Here’s a letter to the Wall Street Journal:
Thomas Geoghegan’s outburst against Boeing’s plan to operate a factory in South Carolina is a swirl of disingenuous, illogical, and economically laughable assertions (“Boeing’s Threat to American Enterprise,” June 20). To the extent that one deciphers this zany mess, Geoghegan’s argument boils down to this: by taking advantage of a less-costly source of labor, Boeing undermines its own quality and America’s industrial might while discouraging young people from going to college.
Nonsense.
Firms remain vibrant in a competitive economy by constantly reducing their production costs. And switching production activities from high-cost workers to lower-cost workers is no less effective a means toward this goal – and no more unusual or ominous – than is switching production activities from high-cost workers to lower-cost machines.

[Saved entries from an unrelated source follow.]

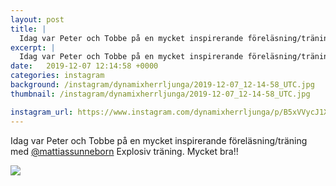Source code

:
 ```yaml
---
layout: post
title: |
  Idag var Peter och Tobbe på en mycket inspirerande föreläsning/träning med @mattiassunneborn Explosiv träning
excerpt: |
  Idag var Peter och Tobbe på en mycket inspirerande föreläsning/träning med @mattiassunneborn Explosiv träning. Mycket bra!!
date:   2019-12-07 12:14:58 +0000
categories: instagram
background: /instagram/dynamixherrljunga/2019-12-07_12-14-58_UTC.jpg
thumbnail: /instagram/dynamixherrljunga/2019-12-07_12-14-58_UTC.jpg

instagram_url: https://www.instagram.com/dynamixherrljunga/p/B5xVVycJ1X0
---
```

Idag var Peter och Tobbe på en mycket inspirerande föreläsning/träning med [@mattiassunneborn](https://www.instagram.com/mattiassunneborn/) Explosiv träning. Mycket bra!!



<img src='/www-dynamix-herrljunga/instagram/dynamixherrljunga/2019-12-07_12-14-58_UTC.jpg' class='img-fluid' />
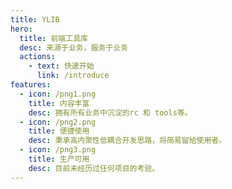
 ```yaml
---
title: YLIB
hero:
  title: 前端工具库
  desc: 来源于业务，服务于业务
  actions:
    - text: 快速开始
      link: /introduce
features:
  - icon: /png1.png
    title: 内容丰富
    desc: 拥有所有业务中沉淀的rc 和 tools等。
  - icon: /png2.png
    title: 便捷使用
    desc: 秉承高内聚性低耦合开发思路，将简易留给使用者。
  - icon: /png3.png
    title: 生产可用
    desc: 目前未经历过任何项目的考验。
---
```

Would Mr. Geoghegan argue that Boeing’s consistently increasing mechanization of its operations over the years promoted American industrial decline? Would he support government efforts to force Boeing to destroy all of its computers and have its aircraft designed instead by armies of engineers equipped only with slide rules and pencils? Would he want Boeing’s production-line workers to use only 1950s-era (or, better yet, 1920s-era) hand tools? Does Mr. Geoghegan think that returning to such labor-intensive methods of aircraft design and production would improve the quality of Boeing’s operations and products while simultaneously promoting America’s industrial might and encouraging young people to go to college?
The head aches just to pose the questions – and aches worse to realize that his ‘arguments’ imply that he’d answer ‘yes.’